* PROBLEM TO SOLVE
Go through the data below and count every line that has the word "Segmentation". Return only the count.
▼
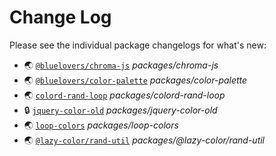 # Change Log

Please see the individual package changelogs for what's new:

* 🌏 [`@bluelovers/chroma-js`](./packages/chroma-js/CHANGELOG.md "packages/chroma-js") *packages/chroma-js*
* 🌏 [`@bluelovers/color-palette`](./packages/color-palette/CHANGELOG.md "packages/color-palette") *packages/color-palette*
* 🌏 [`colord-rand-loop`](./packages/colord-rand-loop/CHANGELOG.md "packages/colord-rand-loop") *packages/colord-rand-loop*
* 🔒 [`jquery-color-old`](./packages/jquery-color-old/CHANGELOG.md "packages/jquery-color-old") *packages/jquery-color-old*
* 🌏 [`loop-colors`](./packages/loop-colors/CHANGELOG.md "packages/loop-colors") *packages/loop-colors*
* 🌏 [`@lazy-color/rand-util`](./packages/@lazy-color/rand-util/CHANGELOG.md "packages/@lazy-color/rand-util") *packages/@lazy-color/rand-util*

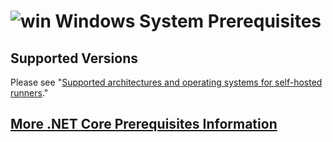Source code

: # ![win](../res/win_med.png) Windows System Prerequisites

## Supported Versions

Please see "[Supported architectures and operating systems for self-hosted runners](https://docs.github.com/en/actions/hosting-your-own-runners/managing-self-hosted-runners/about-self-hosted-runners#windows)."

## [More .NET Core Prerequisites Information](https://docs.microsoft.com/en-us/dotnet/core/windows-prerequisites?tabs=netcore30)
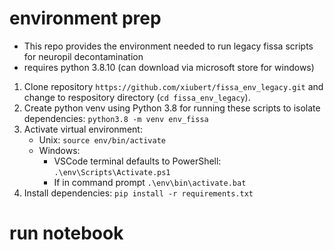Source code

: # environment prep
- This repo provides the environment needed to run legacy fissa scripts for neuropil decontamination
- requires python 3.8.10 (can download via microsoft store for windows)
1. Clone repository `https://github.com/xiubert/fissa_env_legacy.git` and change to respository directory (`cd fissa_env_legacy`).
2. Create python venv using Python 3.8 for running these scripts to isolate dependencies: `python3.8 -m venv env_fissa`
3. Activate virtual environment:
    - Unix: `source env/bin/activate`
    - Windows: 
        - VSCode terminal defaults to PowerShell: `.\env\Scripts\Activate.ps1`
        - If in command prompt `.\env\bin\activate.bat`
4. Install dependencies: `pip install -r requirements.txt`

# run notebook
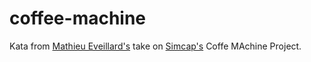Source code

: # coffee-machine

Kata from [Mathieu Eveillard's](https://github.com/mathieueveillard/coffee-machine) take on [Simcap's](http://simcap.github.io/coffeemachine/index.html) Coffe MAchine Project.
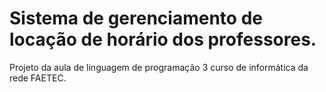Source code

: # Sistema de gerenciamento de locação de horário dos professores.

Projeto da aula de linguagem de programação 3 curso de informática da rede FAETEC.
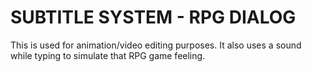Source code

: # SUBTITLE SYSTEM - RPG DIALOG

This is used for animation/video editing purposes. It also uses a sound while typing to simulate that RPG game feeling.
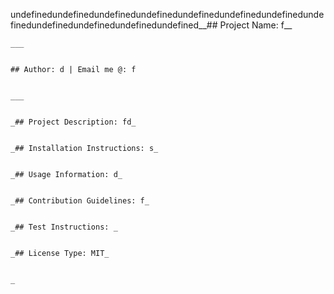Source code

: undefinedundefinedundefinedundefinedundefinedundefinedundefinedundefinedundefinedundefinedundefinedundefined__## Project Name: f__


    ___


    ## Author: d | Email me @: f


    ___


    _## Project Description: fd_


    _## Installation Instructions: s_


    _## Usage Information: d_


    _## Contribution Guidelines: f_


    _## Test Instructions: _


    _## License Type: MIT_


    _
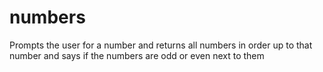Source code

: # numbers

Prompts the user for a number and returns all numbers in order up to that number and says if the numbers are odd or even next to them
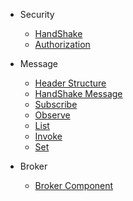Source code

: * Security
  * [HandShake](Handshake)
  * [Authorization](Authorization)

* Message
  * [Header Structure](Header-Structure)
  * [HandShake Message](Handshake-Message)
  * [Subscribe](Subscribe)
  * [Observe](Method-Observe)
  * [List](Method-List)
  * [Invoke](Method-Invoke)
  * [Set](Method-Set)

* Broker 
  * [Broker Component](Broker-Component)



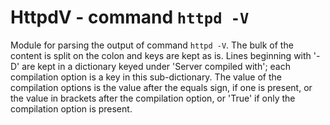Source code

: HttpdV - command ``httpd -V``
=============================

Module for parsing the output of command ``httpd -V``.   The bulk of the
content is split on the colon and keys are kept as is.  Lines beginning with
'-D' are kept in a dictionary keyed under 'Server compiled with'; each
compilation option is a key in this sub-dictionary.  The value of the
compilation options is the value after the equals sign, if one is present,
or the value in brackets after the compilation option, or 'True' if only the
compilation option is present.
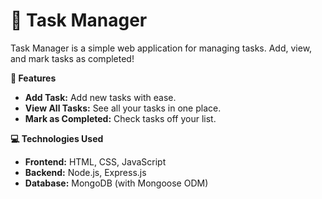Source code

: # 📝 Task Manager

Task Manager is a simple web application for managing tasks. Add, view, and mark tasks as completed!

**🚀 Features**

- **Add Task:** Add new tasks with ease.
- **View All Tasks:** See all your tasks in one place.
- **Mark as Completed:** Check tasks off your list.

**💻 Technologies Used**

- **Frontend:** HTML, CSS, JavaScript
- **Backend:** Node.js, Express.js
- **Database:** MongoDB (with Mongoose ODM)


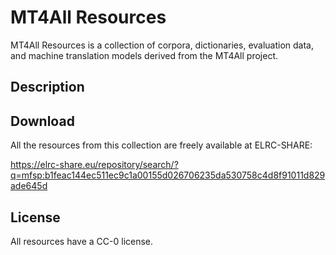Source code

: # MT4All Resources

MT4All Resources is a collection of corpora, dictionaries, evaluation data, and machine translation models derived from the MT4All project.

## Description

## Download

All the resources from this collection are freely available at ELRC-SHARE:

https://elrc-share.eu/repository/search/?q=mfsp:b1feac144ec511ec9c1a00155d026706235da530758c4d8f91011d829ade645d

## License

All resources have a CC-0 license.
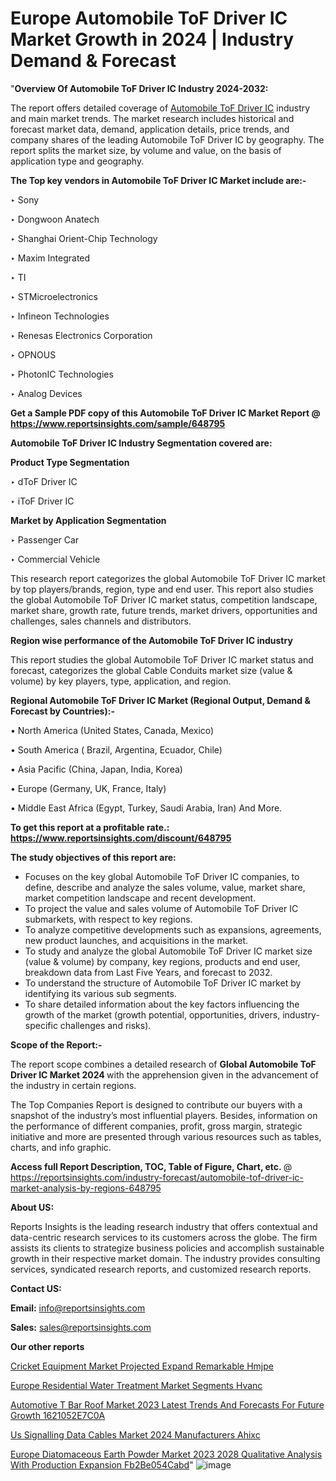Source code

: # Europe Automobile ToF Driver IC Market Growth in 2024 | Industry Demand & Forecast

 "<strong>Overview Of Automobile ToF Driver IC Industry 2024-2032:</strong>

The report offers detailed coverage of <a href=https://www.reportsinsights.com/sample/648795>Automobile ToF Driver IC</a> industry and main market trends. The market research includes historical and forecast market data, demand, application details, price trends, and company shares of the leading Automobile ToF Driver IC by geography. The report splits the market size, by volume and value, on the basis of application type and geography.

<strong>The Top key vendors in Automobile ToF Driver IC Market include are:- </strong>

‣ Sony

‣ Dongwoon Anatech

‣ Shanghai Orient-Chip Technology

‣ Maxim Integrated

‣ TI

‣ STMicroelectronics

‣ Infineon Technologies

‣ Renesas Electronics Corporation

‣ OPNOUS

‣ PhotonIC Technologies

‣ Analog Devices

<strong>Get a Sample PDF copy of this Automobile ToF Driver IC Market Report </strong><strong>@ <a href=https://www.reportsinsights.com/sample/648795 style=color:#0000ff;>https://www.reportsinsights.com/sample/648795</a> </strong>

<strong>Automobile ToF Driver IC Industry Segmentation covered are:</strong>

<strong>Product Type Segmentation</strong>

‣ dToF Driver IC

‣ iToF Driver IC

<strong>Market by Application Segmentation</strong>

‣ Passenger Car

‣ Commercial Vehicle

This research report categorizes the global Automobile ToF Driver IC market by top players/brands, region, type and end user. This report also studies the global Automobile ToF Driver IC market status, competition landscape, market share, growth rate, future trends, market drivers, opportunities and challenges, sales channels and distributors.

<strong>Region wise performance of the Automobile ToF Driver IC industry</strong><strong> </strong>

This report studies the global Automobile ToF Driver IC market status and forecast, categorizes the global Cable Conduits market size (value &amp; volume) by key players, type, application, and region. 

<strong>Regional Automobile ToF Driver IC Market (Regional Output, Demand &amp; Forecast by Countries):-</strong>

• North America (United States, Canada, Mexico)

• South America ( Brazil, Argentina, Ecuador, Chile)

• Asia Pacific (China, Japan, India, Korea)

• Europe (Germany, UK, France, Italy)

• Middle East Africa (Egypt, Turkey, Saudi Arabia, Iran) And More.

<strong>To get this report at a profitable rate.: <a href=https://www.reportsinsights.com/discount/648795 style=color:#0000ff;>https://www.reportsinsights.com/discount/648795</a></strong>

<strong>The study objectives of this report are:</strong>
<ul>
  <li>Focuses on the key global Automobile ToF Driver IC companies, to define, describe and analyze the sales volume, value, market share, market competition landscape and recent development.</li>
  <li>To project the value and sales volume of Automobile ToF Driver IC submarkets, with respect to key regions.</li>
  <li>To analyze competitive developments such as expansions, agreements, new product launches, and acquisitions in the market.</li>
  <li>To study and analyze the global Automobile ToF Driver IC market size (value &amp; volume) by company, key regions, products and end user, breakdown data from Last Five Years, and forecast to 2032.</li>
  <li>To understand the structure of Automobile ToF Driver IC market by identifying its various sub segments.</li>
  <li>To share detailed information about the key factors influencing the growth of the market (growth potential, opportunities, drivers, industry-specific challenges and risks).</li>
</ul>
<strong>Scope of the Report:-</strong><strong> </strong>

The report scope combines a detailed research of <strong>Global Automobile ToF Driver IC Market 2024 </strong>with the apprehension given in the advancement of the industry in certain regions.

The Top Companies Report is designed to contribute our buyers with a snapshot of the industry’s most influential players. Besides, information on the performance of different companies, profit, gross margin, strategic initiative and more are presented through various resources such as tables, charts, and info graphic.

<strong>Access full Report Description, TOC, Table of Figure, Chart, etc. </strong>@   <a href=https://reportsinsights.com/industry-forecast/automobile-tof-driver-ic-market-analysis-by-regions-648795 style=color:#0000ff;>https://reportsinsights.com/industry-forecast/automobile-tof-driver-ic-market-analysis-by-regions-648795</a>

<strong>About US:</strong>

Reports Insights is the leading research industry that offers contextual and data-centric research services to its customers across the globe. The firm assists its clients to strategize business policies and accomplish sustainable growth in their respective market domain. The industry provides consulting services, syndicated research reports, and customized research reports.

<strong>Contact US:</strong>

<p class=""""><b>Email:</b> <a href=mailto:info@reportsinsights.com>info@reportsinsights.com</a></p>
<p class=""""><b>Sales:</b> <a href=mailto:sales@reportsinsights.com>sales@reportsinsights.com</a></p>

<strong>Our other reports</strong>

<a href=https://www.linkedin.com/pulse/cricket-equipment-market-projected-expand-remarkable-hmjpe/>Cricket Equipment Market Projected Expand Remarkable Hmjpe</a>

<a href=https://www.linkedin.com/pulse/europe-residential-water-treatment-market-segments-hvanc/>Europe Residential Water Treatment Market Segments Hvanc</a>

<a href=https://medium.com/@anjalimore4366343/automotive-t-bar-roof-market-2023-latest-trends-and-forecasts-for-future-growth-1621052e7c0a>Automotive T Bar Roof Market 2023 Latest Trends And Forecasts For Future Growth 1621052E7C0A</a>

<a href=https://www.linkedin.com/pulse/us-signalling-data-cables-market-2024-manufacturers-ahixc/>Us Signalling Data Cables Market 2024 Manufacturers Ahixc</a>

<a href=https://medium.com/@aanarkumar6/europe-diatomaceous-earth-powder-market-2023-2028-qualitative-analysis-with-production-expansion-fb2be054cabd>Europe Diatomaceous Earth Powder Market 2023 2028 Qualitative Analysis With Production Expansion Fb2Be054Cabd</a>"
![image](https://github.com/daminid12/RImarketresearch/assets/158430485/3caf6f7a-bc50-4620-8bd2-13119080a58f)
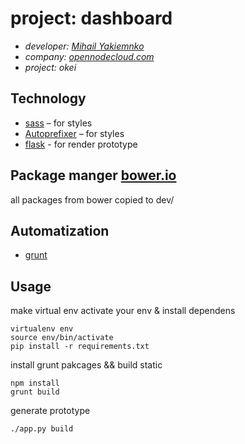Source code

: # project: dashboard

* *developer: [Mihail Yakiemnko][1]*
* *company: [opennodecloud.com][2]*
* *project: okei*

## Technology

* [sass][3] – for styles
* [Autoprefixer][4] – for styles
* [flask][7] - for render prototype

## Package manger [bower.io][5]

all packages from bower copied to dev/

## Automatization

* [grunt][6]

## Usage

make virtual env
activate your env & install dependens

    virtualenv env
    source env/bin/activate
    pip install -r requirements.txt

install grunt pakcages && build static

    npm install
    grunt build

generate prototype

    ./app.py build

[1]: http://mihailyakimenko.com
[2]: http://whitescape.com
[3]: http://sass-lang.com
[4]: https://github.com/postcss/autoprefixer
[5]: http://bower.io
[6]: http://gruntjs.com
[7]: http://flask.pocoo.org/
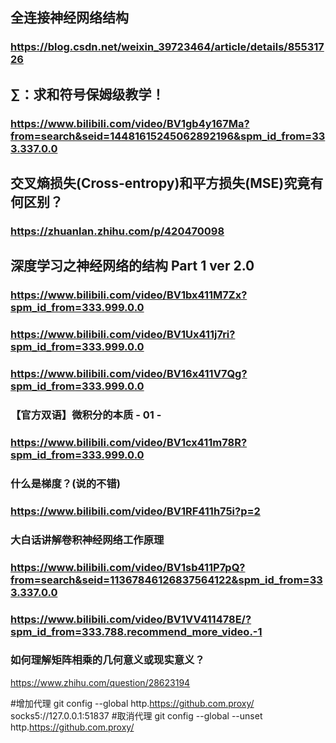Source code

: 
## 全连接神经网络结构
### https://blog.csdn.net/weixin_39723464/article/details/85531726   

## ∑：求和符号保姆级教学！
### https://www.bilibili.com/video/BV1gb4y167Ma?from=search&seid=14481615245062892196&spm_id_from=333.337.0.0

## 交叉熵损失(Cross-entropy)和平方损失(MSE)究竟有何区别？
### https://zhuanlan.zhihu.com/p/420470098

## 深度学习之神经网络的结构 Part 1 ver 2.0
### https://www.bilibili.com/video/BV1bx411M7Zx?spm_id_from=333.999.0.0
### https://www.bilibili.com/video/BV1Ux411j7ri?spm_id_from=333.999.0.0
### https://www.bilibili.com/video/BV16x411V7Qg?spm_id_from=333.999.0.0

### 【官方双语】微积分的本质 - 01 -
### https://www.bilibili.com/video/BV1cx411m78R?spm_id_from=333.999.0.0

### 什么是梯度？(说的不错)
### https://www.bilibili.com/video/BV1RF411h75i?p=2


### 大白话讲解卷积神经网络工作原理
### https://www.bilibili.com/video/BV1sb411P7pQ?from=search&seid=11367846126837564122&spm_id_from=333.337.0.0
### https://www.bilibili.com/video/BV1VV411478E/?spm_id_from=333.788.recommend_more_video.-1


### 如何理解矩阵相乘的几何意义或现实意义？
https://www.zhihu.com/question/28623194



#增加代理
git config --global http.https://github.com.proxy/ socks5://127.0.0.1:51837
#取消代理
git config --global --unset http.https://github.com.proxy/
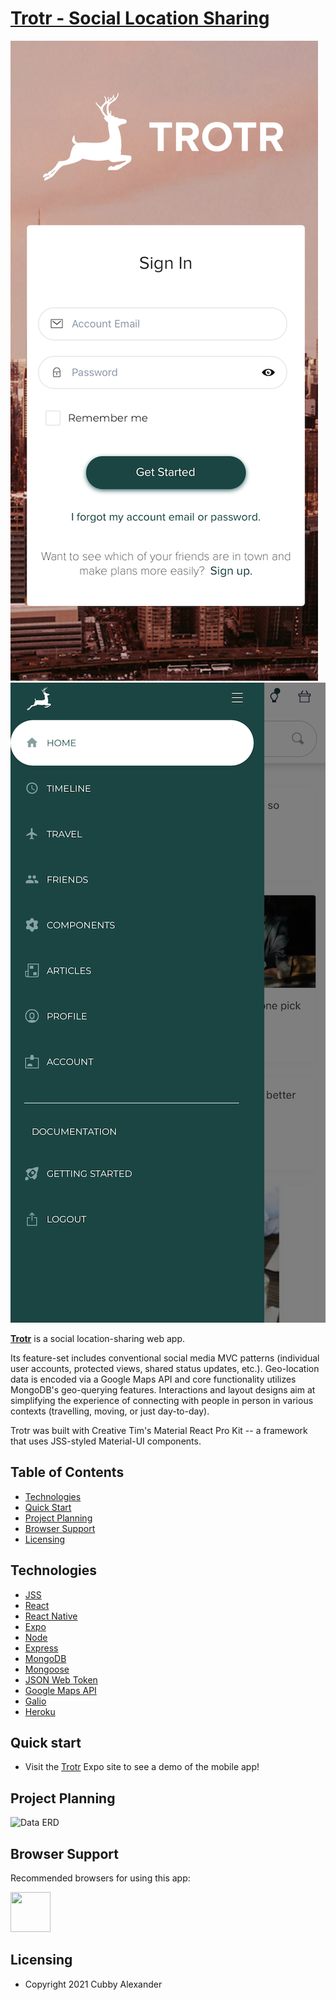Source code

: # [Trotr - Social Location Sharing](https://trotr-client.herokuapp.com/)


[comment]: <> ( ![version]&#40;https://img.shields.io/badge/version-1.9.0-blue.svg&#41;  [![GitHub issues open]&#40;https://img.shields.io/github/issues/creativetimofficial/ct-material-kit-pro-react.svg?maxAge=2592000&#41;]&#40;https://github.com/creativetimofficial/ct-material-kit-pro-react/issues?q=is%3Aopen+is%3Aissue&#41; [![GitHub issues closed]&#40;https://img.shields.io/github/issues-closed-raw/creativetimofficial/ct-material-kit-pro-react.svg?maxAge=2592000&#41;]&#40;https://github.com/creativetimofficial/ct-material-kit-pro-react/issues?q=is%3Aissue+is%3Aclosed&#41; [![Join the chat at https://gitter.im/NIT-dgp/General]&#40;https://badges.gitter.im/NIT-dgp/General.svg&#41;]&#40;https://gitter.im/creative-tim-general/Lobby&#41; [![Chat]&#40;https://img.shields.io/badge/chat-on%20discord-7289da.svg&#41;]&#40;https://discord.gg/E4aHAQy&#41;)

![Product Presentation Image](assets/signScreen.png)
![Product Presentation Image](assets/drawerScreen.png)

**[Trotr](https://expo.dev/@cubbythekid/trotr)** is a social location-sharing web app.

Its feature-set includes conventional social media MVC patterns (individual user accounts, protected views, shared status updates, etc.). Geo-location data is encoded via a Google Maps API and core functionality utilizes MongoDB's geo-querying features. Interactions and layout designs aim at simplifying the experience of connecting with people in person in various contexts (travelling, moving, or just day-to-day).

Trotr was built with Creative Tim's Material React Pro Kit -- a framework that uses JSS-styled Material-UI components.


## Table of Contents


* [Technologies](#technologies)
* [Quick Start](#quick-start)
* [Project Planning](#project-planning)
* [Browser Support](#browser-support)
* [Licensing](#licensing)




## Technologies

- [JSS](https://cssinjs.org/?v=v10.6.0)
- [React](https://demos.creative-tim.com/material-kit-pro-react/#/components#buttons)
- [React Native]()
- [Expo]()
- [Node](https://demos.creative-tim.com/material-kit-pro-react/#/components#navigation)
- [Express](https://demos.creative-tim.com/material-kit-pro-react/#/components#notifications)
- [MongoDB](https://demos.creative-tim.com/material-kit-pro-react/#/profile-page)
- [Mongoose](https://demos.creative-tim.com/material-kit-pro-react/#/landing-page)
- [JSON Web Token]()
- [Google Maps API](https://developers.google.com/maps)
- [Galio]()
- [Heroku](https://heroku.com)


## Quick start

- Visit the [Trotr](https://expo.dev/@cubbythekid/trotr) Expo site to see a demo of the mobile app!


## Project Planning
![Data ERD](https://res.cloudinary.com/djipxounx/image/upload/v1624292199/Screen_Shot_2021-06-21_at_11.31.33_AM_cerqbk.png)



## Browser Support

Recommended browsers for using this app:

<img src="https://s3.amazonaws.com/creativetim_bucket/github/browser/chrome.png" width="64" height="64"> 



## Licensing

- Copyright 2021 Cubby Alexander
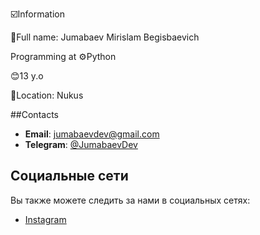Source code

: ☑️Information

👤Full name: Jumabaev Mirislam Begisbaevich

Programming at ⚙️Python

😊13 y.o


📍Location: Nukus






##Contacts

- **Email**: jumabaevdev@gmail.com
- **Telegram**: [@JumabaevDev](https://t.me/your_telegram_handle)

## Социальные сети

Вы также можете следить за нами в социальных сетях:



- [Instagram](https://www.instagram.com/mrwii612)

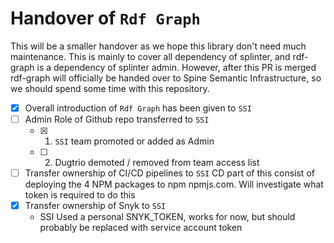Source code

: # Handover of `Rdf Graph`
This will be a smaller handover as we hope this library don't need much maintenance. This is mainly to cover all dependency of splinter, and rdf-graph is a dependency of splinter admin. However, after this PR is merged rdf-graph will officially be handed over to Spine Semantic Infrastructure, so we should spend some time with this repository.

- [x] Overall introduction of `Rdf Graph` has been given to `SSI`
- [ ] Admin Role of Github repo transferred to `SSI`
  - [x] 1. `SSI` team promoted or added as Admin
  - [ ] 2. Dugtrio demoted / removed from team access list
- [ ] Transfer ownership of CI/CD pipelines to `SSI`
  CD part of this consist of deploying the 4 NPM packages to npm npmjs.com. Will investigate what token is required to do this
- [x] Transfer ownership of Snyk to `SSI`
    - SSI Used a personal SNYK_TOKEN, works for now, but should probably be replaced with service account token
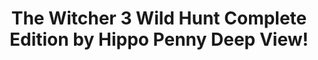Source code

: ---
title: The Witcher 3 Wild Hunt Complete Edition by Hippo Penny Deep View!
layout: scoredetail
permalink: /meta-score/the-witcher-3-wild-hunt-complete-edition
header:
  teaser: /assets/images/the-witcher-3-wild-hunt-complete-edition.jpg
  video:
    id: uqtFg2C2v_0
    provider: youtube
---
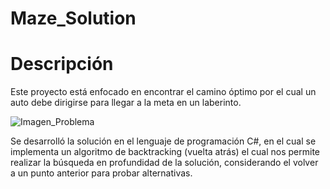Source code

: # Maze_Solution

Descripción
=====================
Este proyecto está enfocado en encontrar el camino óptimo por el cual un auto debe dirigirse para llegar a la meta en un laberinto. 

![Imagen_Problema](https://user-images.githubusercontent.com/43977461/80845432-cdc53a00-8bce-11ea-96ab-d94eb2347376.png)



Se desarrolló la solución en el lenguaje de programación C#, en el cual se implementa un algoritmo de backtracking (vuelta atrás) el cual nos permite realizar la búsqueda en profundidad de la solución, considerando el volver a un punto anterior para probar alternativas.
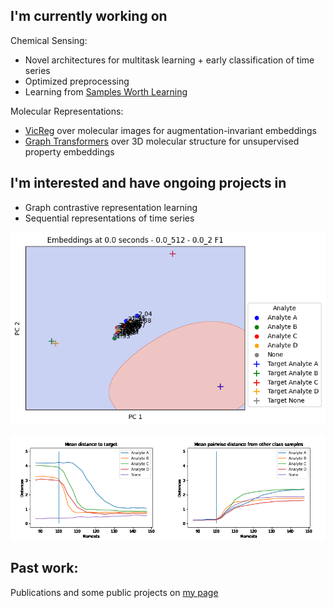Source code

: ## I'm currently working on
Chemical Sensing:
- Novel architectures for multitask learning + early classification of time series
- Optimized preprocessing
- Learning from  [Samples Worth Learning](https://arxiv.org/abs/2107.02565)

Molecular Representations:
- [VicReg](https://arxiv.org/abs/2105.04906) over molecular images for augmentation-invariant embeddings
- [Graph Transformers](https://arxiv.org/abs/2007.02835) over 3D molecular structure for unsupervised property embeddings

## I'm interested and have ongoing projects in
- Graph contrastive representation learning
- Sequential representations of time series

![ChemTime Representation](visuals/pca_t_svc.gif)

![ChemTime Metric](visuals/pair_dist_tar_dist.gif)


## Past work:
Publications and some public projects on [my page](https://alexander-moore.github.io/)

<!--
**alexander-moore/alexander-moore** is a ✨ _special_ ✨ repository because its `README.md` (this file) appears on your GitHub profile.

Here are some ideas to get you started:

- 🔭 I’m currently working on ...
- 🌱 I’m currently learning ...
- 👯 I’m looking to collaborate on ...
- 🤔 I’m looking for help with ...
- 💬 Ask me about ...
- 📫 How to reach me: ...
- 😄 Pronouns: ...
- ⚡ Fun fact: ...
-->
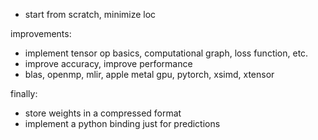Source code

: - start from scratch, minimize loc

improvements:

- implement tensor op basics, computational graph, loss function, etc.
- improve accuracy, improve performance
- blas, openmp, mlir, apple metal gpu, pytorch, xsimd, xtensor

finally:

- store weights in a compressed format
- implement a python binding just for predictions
▲
* TASK ANSWER
3